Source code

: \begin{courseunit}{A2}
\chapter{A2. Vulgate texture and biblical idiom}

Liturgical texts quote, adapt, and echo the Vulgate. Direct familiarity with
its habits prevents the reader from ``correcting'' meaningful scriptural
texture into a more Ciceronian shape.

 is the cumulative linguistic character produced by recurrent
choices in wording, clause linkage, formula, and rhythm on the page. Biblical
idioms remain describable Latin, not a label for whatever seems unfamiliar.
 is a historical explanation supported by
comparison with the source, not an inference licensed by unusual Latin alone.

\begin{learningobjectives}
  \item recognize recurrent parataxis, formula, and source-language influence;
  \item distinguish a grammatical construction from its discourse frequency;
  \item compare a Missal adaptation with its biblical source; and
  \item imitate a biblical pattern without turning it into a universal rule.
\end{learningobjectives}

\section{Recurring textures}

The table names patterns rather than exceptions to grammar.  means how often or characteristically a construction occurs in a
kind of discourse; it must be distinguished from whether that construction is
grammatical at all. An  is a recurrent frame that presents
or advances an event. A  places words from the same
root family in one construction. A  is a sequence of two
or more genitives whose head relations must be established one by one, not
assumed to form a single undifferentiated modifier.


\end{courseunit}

---

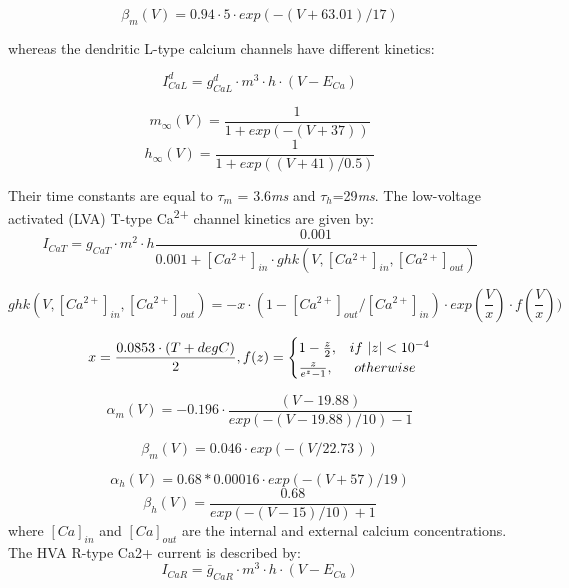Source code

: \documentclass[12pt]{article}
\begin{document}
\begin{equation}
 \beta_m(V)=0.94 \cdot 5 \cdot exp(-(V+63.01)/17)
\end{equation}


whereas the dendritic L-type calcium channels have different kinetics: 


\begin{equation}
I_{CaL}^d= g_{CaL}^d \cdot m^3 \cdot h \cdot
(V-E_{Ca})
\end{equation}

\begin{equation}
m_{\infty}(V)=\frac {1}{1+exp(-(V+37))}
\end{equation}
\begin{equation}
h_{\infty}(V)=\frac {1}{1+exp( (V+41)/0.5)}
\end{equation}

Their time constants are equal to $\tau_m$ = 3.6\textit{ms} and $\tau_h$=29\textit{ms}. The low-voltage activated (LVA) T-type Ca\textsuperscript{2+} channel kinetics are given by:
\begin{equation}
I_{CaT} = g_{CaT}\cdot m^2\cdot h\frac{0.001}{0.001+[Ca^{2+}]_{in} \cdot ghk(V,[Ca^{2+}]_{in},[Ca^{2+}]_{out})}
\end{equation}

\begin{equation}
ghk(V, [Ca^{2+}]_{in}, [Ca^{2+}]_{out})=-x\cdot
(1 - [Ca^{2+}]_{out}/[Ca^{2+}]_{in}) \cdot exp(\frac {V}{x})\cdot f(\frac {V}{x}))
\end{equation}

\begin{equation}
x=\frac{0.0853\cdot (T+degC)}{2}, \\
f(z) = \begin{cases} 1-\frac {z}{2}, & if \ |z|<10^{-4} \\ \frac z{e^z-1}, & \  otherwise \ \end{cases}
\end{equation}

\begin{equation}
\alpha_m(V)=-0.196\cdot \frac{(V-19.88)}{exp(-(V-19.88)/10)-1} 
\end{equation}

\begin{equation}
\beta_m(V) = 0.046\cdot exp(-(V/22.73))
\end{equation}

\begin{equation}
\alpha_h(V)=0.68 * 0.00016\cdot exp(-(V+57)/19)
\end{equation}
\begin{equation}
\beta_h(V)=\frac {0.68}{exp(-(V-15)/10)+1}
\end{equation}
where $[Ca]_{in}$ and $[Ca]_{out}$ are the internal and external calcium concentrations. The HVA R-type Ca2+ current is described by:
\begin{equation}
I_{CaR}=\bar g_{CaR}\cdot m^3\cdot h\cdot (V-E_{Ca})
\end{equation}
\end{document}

---

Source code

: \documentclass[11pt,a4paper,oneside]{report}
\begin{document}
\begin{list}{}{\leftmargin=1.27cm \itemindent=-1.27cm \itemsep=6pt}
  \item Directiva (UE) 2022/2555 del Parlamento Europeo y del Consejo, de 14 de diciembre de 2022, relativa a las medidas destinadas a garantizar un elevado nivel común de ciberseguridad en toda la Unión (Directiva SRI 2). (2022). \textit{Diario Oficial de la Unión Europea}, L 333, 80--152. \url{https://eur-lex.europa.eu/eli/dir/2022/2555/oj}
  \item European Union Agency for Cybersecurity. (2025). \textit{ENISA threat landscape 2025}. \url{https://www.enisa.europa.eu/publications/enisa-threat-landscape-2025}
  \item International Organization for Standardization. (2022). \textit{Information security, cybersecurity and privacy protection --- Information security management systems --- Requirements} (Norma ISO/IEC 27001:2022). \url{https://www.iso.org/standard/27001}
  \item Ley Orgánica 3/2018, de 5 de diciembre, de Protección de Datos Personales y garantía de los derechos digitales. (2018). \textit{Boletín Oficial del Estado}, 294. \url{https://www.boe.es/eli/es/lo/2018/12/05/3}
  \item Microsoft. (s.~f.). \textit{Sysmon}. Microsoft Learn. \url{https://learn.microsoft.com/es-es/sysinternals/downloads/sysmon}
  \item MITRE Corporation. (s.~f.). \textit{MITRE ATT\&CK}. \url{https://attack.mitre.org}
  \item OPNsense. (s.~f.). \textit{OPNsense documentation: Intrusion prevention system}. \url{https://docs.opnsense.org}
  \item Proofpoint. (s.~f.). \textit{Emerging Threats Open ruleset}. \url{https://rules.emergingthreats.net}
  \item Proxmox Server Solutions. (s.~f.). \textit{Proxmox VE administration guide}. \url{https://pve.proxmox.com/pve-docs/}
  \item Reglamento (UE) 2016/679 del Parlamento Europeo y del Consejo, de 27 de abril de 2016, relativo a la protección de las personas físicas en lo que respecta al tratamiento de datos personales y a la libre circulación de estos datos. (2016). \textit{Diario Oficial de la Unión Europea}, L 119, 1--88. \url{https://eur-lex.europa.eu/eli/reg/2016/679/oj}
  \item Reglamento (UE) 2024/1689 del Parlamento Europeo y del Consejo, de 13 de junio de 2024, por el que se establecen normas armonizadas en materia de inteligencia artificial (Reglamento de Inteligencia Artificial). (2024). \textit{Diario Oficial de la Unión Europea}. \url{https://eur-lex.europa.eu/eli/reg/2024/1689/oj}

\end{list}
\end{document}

◆ **Work task**: Find the count of lines in the data above where the string "must" occurs. Provide that number alone.

◆ **Written response**: 2